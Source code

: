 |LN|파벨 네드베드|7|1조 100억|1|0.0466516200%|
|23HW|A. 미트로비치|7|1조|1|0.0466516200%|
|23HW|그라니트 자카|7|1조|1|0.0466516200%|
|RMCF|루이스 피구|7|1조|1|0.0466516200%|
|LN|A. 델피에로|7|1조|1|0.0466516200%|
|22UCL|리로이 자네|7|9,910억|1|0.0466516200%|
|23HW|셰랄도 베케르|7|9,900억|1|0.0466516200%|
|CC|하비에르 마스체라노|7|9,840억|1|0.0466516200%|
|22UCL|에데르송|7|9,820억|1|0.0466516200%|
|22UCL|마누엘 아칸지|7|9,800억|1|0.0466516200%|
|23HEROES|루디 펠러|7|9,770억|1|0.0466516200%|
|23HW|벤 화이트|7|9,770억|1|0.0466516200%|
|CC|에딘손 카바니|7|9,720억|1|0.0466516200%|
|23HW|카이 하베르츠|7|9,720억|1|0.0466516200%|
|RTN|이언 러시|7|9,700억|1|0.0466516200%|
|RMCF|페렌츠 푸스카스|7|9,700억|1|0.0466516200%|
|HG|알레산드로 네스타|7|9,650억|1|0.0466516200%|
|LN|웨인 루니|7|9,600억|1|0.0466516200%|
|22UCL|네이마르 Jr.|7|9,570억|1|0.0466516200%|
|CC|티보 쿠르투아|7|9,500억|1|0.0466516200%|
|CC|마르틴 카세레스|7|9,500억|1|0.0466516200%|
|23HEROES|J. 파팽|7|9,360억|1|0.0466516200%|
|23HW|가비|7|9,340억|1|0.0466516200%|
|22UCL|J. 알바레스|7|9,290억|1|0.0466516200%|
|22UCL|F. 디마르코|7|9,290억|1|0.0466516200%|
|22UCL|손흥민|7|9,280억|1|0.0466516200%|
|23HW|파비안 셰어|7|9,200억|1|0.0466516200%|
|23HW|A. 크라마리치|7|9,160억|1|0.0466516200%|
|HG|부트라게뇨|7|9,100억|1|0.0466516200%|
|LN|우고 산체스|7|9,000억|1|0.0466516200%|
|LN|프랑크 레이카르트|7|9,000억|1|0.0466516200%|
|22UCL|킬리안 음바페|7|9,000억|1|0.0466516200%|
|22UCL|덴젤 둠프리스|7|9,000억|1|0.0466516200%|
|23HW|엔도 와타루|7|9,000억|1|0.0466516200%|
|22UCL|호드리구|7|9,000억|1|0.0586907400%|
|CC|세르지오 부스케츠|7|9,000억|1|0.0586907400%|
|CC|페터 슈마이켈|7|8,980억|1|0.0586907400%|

## [Description of the task]
Print out the entire listing above without any change.

## [Expected answer]
Source code

: |LN|파벨 네드베드|7|1조 100억|1|0.0466516200%|
|23HW|A. 미트로비치|7|1조|1|0.0466516200%|
|23HW|그라니트 자카|7|1조|1|0.0466516200%|
|RMCF|루이스 피구|7|1조|1|0.0466516200%|
|LN|A. 델피에로|7|1조|1|0.0466516200%|
|22UCL|리로이 자네|7|9,910억|1|0.0466516200%|
|23HW|셰랄도 베케르|7|9,900억|1|0.0466516200%|
|CC|하비에르 마스체라노|7|9,840억|1|0.0466516200%|
|22UCL|에데르송|7|9,820억|1|0.0466516200%|
|22UCL|마누엘 아칸지|7|9,800억|1|0.0466516200%|
|23HEROES|루디 펠러|7|9,770억|1|0.0466516200%|
|23HW|벤 화이트|7|9,770억|1|0.0466516200%|
|CC|에딘손 카바니|7|9,720억|1|0.0466516200%|
|23HW|카이 하베르츠|7|9,720억|1|0.0466516200%|
|RTN|이언 러시|7|9,700억|1|0.0466516200%|
|RMCF|페렌츠 푸스카스|7|9,700억|1|0.0466516200%|
|HG|알레산드로 네스타|7|9,650억|1|0.0466516200%|
|LN|웨인 루니|7|9,600억|1|0.0466516200%|
|22UCL|네이마르 Jr.|7|9,570억|1|0.0466516200%|
|CC|티보 쿠르투아|7|9,500억|1|0.0466516200%|
|CC|마르틴 카세레스|7|9,500억|1|0.0466516200%|
|23HEROES|J. 파팽|7|9,360억|1|0.0466516200%|
|23HW|가비|7|9,340억|1|0.0466516200%|
|22UCL|J. 알바레스|7|9,290억|1|0.0466516200%|
|22UCL|F. 디마르코|7|9,290억|1|0.0466516200%|
|22UCL|손흥민|7|9,280억|1|0.0466516200%|
|23HW|파비안 셰어|7|9,200억|1|0.0466516200%|
|23HW|A. 크라마리치|7|9,160억|1|0.0466516200%|
|HG|부트라게뇨|7|9,100억|1|0.0466516200%|
|LN|우고 산체스|7|9,000억|1|0.0466516200%|
|LN|프랑크 레이카르트|7|9,000억|1|0.0466516200%|
|22UCL|킬리안 음바페|7|9,000억|1|0.0466516200%|
|22UCL|덴젤 둠프리스|7|9,000억|1|0.0466516200%|
|23HW|엔도 와타루|7|9,000억|1|0.0466516200%|
|22UCL|호드리구|7|9,000억|1|0.0586907400%|
|CC|세르지오 부스케츠|7|9,000억|1|0.0586907400%|
|CC|페터 슈마이켈|7|8,980억|1|0.0586907400%|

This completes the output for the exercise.